- **THE TASK**:
I'd like every line from the material below that has "Phong" in it.

- **DATA TO EXAMINE**:
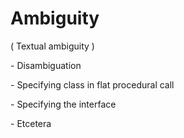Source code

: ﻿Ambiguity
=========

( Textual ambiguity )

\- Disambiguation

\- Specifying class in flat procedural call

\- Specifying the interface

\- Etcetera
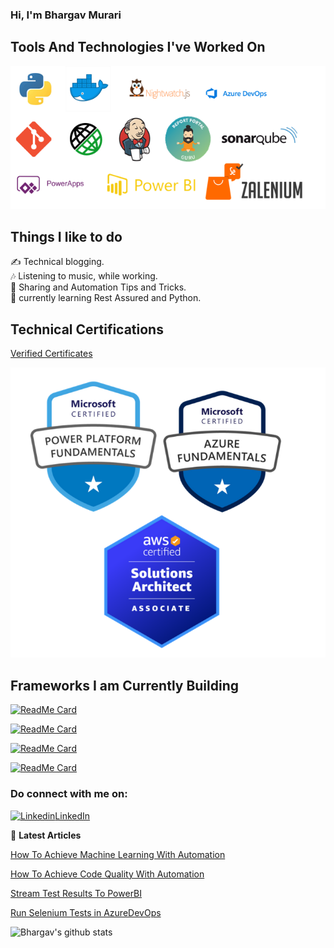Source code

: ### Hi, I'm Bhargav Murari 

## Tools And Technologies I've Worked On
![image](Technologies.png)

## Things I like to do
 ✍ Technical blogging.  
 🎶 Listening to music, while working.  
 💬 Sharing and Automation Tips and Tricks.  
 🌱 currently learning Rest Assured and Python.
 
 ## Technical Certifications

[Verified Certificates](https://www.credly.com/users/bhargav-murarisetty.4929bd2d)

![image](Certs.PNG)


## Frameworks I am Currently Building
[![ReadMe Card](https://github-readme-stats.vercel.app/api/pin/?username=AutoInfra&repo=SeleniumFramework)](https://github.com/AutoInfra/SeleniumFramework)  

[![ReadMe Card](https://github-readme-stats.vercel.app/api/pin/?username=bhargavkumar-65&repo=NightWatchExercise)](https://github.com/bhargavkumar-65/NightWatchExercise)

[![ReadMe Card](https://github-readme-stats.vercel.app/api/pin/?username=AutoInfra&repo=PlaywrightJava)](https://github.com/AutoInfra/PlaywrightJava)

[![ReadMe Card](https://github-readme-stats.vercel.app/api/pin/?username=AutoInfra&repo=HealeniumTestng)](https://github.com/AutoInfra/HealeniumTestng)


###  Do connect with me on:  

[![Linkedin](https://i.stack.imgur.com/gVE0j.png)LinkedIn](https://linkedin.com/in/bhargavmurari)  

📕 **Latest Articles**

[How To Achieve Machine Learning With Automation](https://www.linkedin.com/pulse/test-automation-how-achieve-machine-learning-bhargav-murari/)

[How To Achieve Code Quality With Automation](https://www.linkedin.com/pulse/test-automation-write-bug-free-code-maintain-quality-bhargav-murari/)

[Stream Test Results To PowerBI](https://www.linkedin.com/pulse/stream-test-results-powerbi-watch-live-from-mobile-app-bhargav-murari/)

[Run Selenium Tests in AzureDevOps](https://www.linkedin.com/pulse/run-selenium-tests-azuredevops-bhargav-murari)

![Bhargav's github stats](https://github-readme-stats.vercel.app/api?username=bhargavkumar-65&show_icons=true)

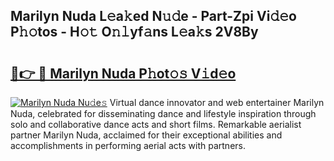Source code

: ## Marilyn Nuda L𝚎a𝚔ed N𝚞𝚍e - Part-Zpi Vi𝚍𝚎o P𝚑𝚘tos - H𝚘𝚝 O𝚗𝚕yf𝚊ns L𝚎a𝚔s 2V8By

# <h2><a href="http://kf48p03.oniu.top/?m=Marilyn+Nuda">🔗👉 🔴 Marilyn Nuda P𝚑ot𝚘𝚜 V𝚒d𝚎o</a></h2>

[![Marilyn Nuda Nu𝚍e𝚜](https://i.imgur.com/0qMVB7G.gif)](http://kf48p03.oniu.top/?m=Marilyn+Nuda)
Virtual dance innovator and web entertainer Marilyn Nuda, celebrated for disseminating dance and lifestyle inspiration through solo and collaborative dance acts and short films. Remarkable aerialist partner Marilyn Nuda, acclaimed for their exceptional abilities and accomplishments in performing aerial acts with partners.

* * *

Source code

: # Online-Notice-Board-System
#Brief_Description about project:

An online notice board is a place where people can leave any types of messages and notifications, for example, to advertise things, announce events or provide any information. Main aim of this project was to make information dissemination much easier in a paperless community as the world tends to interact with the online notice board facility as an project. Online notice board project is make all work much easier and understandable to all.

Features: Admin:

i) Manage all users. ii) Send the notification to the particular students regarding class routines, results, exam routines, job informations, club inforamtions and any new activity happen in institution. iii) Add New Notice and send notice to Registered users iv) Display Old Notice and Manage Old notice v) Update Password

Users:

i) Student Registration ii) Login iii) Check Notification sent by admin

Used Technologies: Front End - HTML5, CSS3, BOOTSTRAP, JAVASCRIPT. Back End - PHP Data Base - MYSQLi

--

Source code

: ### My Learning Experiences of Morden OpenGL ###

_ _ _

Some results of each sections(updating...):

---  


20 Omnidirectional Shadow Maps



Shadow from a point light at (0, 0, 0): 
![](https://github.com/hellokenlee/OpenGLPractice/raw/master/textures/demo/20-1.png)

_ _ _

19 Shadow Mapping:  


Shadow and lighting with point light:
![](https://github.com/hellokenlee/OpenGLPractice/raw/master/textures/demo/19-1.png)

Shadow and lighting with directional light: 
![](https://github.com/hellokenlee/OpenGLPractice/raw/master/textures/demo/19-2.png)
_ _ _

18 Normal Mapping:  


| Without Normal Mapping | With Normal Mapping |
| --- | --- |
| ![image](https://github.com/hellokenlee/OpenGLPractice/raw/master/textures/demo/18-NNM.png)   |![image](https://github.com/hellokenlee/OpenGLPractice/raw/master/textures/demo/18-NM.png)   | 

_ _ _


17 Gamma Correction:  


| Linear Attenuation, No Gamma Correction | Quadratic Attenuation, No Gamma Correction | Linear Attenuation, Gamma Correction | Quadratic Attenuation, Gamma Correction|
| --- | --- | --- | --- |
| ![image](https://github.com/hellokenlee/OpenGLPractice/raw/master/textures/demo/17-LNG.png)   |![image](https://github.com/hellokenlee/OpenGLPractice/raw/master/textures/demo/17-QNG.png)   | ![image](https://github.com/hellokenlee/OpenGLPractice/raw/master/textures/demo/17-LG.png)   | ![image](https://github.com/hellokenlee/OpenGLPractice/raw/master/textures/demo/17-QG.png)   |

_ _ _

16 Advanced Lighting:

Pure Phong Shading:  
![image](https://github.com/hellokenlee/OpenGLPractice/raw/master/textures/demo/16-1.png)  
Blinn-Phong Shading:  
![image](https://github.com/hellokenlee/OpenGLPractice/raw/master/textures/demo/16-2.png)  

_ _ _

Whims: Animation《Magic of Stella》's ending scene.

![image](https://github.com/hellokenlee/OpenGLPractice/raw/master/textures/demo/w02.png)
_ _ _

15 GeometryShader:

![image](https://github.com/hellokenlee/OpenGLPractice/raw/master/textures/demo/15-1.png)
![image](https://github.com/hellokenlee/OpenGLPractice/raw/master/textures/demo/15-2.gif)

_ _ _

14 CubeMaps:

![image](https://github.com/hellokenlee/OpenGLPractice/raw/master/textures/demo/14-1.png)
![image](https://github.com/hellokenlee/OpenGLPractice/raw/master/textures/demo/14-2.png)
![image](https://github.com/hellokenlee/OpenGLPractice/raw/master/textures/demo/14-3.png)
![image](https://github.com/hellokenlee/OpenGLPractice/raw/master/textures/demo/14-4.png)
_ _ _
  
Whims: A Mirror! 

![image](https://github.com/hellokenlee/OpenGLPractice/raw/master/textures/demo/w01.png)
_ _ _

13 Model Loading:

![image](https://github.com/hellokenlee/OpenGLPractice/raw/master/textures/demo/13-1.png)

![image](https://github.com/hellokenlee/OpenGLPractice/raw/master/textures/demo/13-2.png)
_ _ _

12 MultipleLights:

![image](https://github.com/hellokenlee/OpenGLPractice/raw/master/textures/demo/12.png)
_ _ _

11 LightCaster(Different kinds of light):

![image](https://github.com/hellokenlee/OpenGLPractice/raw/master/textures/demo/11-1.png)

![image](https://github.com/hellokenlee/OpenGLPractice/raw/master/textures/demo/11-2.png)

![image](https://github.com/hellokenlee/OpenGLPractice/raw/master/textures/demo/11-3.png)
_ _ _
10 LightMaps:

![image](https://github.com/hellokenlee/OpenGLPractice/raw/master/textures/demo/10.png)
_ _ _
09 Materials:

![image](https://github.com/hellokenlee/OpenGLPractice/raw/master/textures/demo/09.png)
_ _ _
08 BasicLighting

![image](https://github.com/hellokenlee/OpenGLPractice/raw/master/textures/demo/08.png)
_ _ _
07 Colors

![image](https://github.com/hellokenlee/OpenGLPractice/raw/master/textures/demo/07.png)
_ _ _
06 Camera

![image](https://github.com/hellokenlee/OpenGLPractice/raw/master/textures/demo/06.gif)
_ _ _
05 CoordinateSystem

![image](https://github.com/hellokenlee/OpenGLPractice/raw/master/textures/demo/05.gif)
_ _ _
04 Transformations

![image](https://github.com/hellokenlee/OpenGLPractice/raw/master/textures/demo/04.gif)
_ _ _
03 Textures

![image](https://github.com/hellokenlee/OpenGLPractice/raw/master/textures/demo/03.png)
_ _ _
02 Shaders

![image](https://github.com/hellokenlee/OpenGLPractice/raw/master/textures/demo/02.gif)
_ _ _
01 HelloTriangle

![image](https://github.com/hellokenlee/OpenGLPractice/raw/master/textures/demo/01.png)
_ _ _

- **WRITTEN RESPONSE**:
Pure Phong Shading:  
Blinn-Phong Shading:  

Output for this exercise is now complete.